İslam dini, helal ve meşru yollardan mal ve  rızık kazanmayı çok önemser. Bu yolda gösterilen gayreti, kutsal kabul eder. Helal-haram hassasiyeti gözetilmeyen, her türlü iş ve ticareti ise reddeder.

İslam dininin özü ahlaktır. Her işin ve her ibadetin de bir ahlakı vardır. Bunlardan ahlakı çıkarınca geriye sadece kuru ritüeller kalır. İş ve  çalışma hayatının da bir ahlakı vardır. Bunun başlangıcı ve en önemli mihenk taşı ise doğruluktur.  Peygamberimiz (sav): Sadık tüccar; peygamberler, sıddıklar ve şehitlerle beraberdir.buyurmaktadır. (Tirmizi, Buyû, 4). Yine Hz. Peygamber (sav) ticaret hayatında aldatmanın ne kadar kötü olduğunu şu sözleriyle ifade buyurmuşlardır “…Bizi aldatan, bizden değildir.”( Müslim, Îmân, 164). Hayatın her alanında ve özellikle ticarette helel – haram bilinci ve doğruluk ve dürüstlük son derece önemlidir. Bununla beraber hak edene hak ettiğini zamanında ödemek de çok önemlidir. Bu bağlamda Efendimizin şu uyarısı çok anlamlıdır. “Çalışana ücretini, alın teri kurumadan önce veriniz.” (İbn Mâce, Rühûn, 4)
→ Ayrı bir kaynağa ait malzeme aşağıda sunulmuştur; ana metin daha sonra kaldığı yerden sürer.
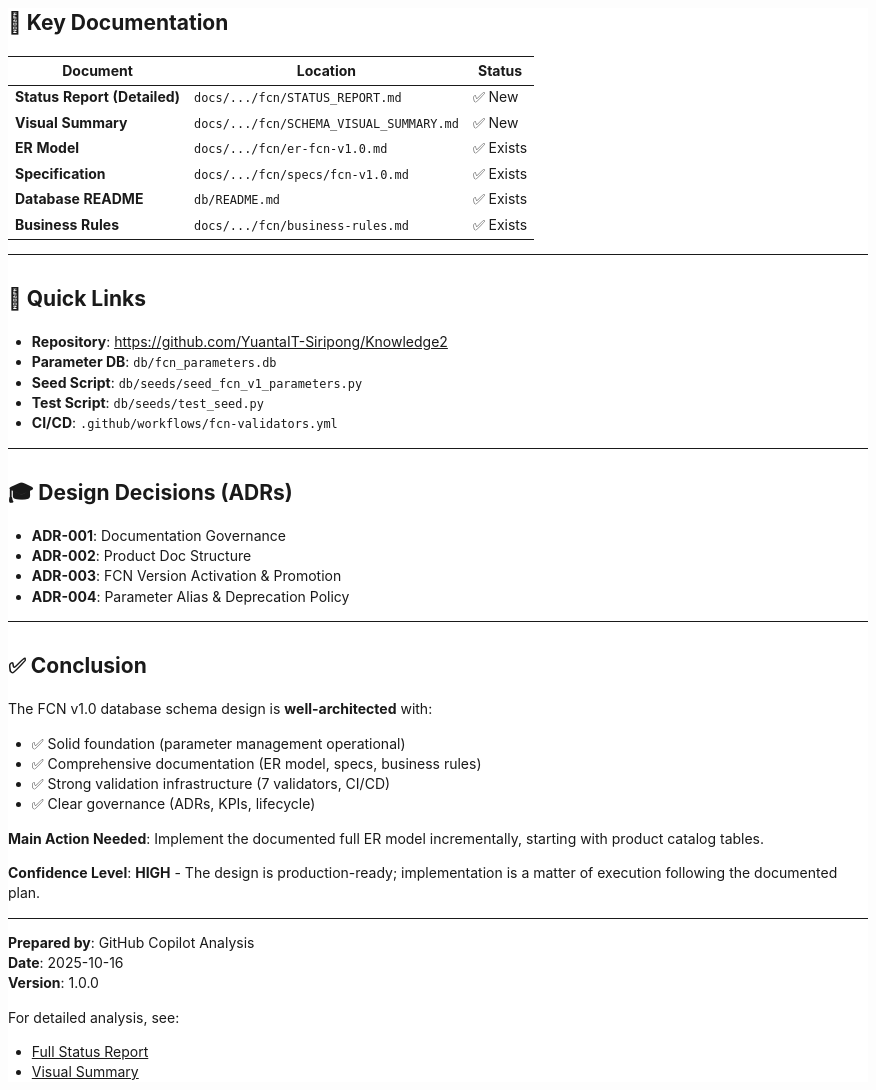 
## 📂 Key Documentation

| Document | Location | Status |
|----------|----------|--------|
| **Status Report (Detailed)** | `docs/.../fcn/STATUS_REPORT.md` | ✅ New |
| **Visual Summary** | `docs/.../fcn/SCHEMA_VISUAL_SUMMARY.md` | ✅ New |
| **ER Model** | `docs/.../fcn/er-fcn-v1.0.md` | ✅ Exists |
| **Specification** | `docs/.../fcn/specs/fcn-v1.0.md` | ✅ Exists |
| **Database README** | `db/README.md` | ✅ Exists |
| **Business Rules** | `docs/.../fcn/business-rules.md` | ✅ Exists |

---

## 🔗 Quick Links

- **Repository**: https://github.com/YuantaIT-Siripong/Knowledge2
- **Parameter DB**: `db/fcn_parameters.db`
- **Seed Script**: `db/seeds/seed_fcn_v1_parameters.py`
- **Test Script**: `db/seeds/test_seed.py`
- **CI/CD**: `.github/workflows/fcn-validators.yml`

---

## 🎓 Design Decisions (ADRs)

- **ADR-001**: Documentation Governance
- **ADR-002**: Product Doc Structure
- **ADR-003**: FCN Version Activation & Promotion
- **ADR-004**: Parameter Alias & Deprecation Policy

---

## ✅ Conclusion

The FCN v1.0 database schema design is **well-architected** with:
- ✅ Solid foundation (parameter management operational)
- ✅ Comprehensive documentation (ER model, specs, business rules)
- ✅ Strong validation infrastructure (7 validators, CI/CD)
- ✅ Clear governance (ADRs, KPIs, lifecycle)

**Main Action Needed**: Implement the documented full ER model incrementally, starting with product catalog tables.

**Confidence Level**: **HIGH** - The design is production-ready; implementation is a matter of execution following the documented plan.

---

**Prepared by**: GitHub Copilot Analysis  
**Date**: 2025-10-16  
**Version**: 1.0.0

For detailed analysis, see:
- [Full Status Report](docs/business/ba/products/structured-notes/fcn/STATUS_REPORT.md)
- [Visual Summary](docs/business/ba/products/structured-notes/fcn/SCHEMA_VISUAL_SUMMARY.md)
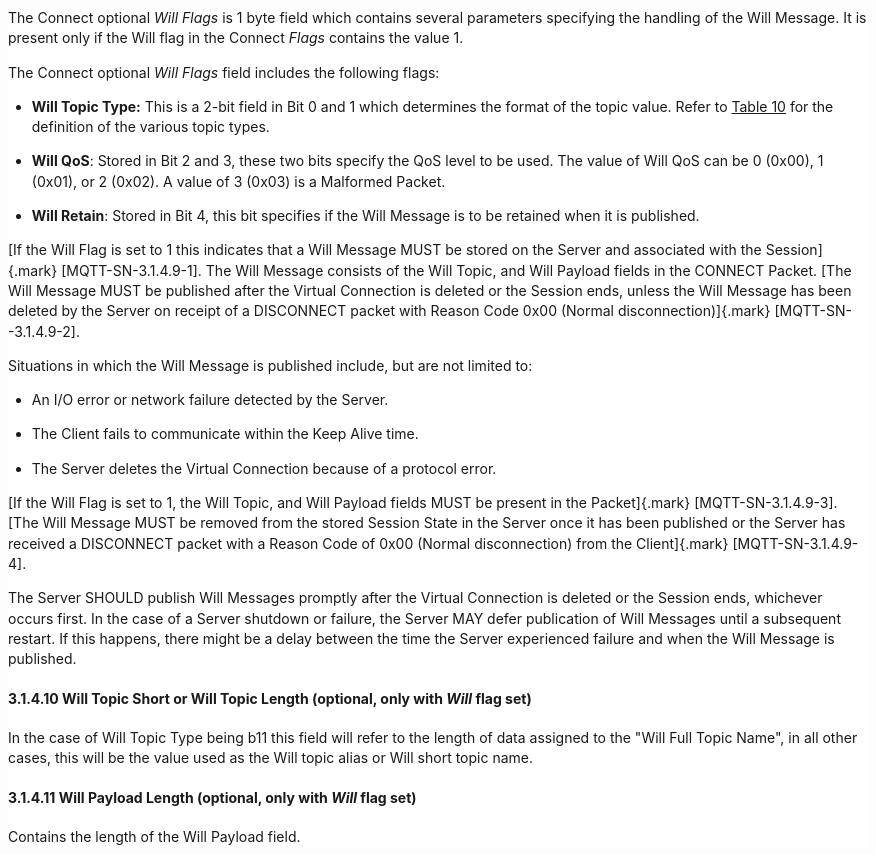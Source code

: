 The Connect optional *Will Flags* is 1 byte field which contains several parameters specifying the handling of the Will Message. It is present only if
the Will flag in the Connect *Flags* contains the value 1.

The Connect optional *Will Flags* field includes the following flags:

-   **Will Topic Type:** This is a 2-bit field in Bit 0 and 1 which determines the format of the topic value. Refer to [Table 10](#topic-types) for
    the definition of the various topic types.

-   **Will QoS**: Stored in Bit 2 and 3, these two bits specify the QoS level to be used. The value of Will QoS can be 0 (0x00), 1 (0x01), or 2
    (0x02). A value of 3 (0x03) is a Malformed Packet.

-   **Will Retain**: Stored in Bit 4, this bit specifies if the Will Message is to be retained when it is published.

[If the Will Flag is set to 1 this indicates that a Will Message MUST be stored on the Server and associated with the Session]{.mark}
\[MQTT-SN-3.1.4.9-1\]. The Will Message consists of the Will Topic, and Will Payload fields in the CONNECT Packet. [The Will Message MUST be published
after the Virtual Connection is deleted or the Session ends, unless the Will Message has been deleted by the Server on receipt of a DISCONNECT packet
with Reason Code 0x00 (Normal disconnection)]{.mark} \[MQTT-SN\--3.1.4.9-2\].

Situations in which the Will Message is published include, but are not limited to:

-   An I/O error or network failure detected by the Server.

-   The Client fails to communicate within the Keep Alive time.

-   The Server deletes the Virtual Connection because of a protocol error.

[If the Will Flag is set to 1, the Will Topic, and Will Payload fields MUST be present in the Packet]{.mark} \[MQTT-SN-3.1.4.9-3\]. [The Will Message
MUST be removed from the stored Session State in the Server once it has been published or the Server has received a DISCONNECT packet with a Reason
Code of 0x00 (Normal disconnection) from the Client]{.mark} \[MQTT-SN-3.1.4.9-4\].

The Server SHOULD publish Will Messages promptly after the Virtual Connection is deleted or the Session ends, whichever occurs first. In the case of a
Server shutdown or failure, the Server MAY defer publication of Will Messages until a subsequent restart. If this happens, there might be a delay
between the time the Server experienced failure and when the Will Message is published.

#### 3.1.4.10 Will Topic Short or Will Topic Length (optional, only with *Will* flag set)

In the case of Will Topic Type being b11 this field will refer to the length of data assigned to the "Will Full Topic Name", in all other cases, this
will be the value used as the Will topic alias or Will short topic name.

#### 3.1.4.11 Will Payload Length (optional, only with *Will* flag set)

Contains the length of the Will Payload field.
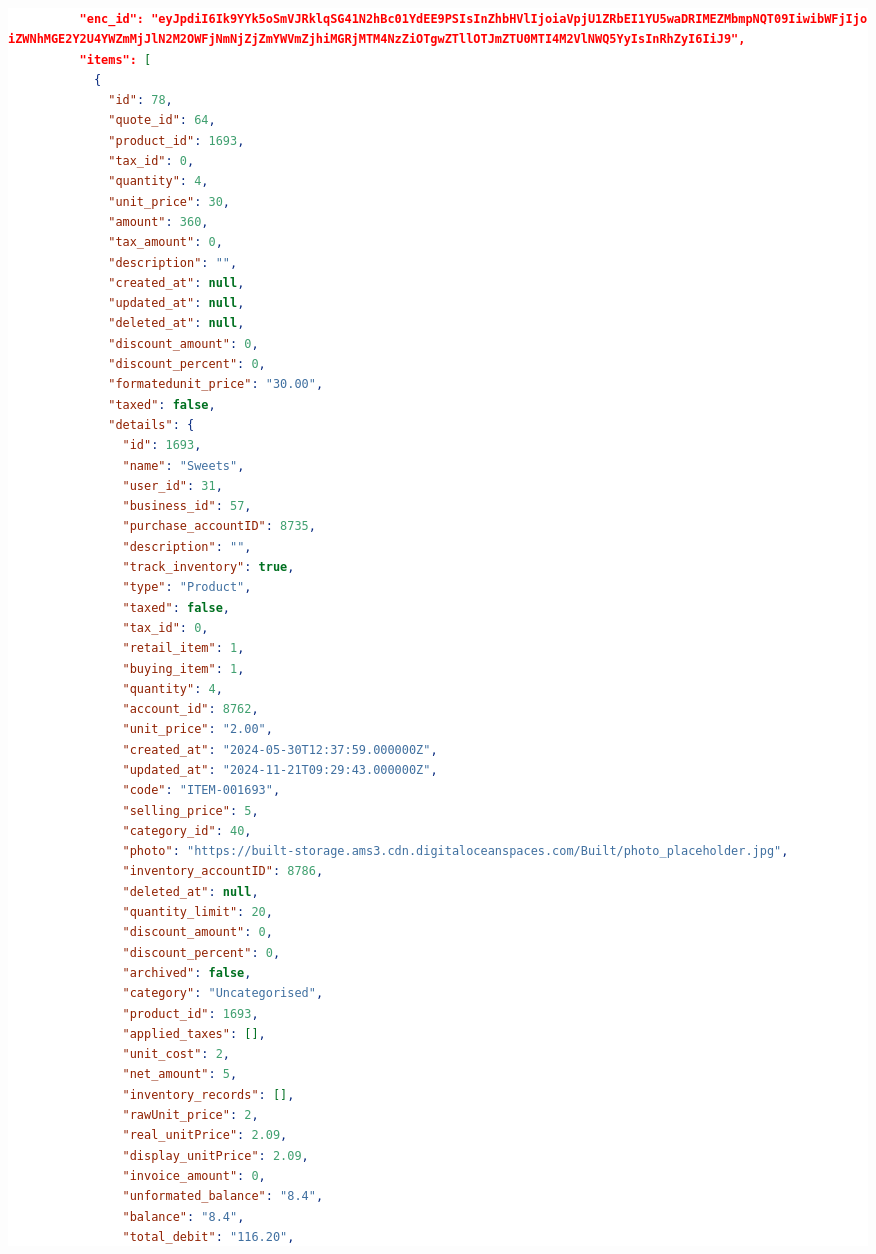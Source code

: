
 ```json
          "enc_id": "eyJpdiI6Ik9YYk5oSmVJRklqSG41N2hBc01YdEE9PSIsInZhbHVlIjoiaVpjU1ZRbEI1YU5waDRIMEZMbmpNQT09IiwibWFjIjoiZWNhMGE2Y2U4YWZmMjJlN2M2OWFjNmNjZjZmYWVmZjhiMGRjMTM4NzZiOTgwZTllOTJmZTU0MTI4M2VlNWQ5YyIsInRhZyI6IiJ9",
          "items": [
            {
              "id": 78,
              "quote_id": 64,
              "product_id": 1693,
              "tax_id": 0,
              "quantity": 4,
              "unit_price": 30,
              "amount": 360,
              "tax_amount": 0,
              "description": "",
              "created_at": null,
              "updated_at": null,
              "deleted_at": null,
              "discount_amount": 0,
              "discount_percent": 0,
              "formatedunit_price": "30.00",
              "taxed": false,
              "details": {
                "id": 1693,
                "name": "Sweets",
                "user_id": 31,
                "business_id": 57,
                "purchase_accountID": 8735,
                "description": "",
                "track_inventory": true,
                "type": "Product",
                "taxed": false,
                "tax_id": 0,
                "retail_item": 1,
                "buying_item": 1,
                "quantity": 4,
                "account_id": 8762,
                "unit_price": "2.00",
                "created_at": "2024-05-30T12:37:59.000000Z",
                "updated_at": "2024-11-21T09:29:43.000000Z",
                "code": "ITEM-001693",
                "selling_price": 5,
                "category_id": 40,
                "photo": "https://built-storage.ams3.cdn.digitaloceanspaces.com/Built/photo_placeholder.jpg",
                "inventory_accountID": 8786,
                "deleted_at": null,
                "quantity_limit": 20,
                "discount_amount": 0,
                "discount_percent": 0,
                "archived": false,
                "category": "Uncategorised",
                "product_id": 1693,
                "applied_taxes": [],
                "unit_cost": 2,
                "net_amount": 5,
                "inventory_records": [],
                "rawUnit_price": 2,
                "real_unitPrice": 2.09,
                "display_unitPrice": 2.09,
                "invoice_amount": 0,
                "unformated_balance": "8.4",
                "balance": "8.4",
                "total_debit": "116.20",
```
Günlük hayatımızda her ne iş yaparsak yapalım, yaptığımız işi en güzel ve en iyi şekilde yapmak İslam ahlakıdır. Bu hem işçiyi, hem işvereni, hem amiri , hem de memuru, kısaca herkesi kapsayan bir durumdur. Hz. Peygamber (sav) oğlu İbrahim vefat ettiğinde ashabıyla beraber cenaze namazını kılarlar ve kucağında Baki mezarlığına götürür ve mezar olarak kazılan yere geldiğinde, mezarın düzgün kazılmadığını, bir çukur gibi olduğunu görünce oğlunun naşını bir kenara bırakır çukura, iner ve mezarı eliyle düzetmeye çalışır. Bunu gören Hz. Ömer (ra) “Ya Rasulallah yaptığın bu işe şaşılır, senin büyük bir acın var, emretsen de bizler yapsak olmaz mı”? der. Allah Resulü mezarın içinde ayağa kalkar ve şöyle buyurur “İşini en iyi yapan kulunu Allah çok sever” Hayatın hepimize yüklediği büyük sorumluluklar vardır. Peygamber efendimizin bu tavsiyesine uyarak her birerlerimiz üstlendiğimiz işleri en iyi şekilde yapmalıyız.

Çalışma hayatımızda İslam’ın hayat veren ilkelerine sımsıkı sarılmalıyız. İşimizin ve ticaretimizin hakkını tam vermeliyiz; helal lokma için alın teri dökmeliyiz. Dürüst çalışma ve helal kazançla hayatımıza bereket ve huzur katmalıyız. İş ve ticaret ahlakına riayet edenlerin hem rızıklarını ve kazançlarını helal yoldan temin edeceğini hem de Rabbimizin rızasına nail olacağını unutmamalıyız.

Sözlerimi bir ayet meali ile bitiriyorum: “İnsan için ancak çalışmasının karşılığı vardır. Çabası görülecek ve çalışmasının karşılığı kendisine mutlaka verilecektir.”(Necm 53/39-41).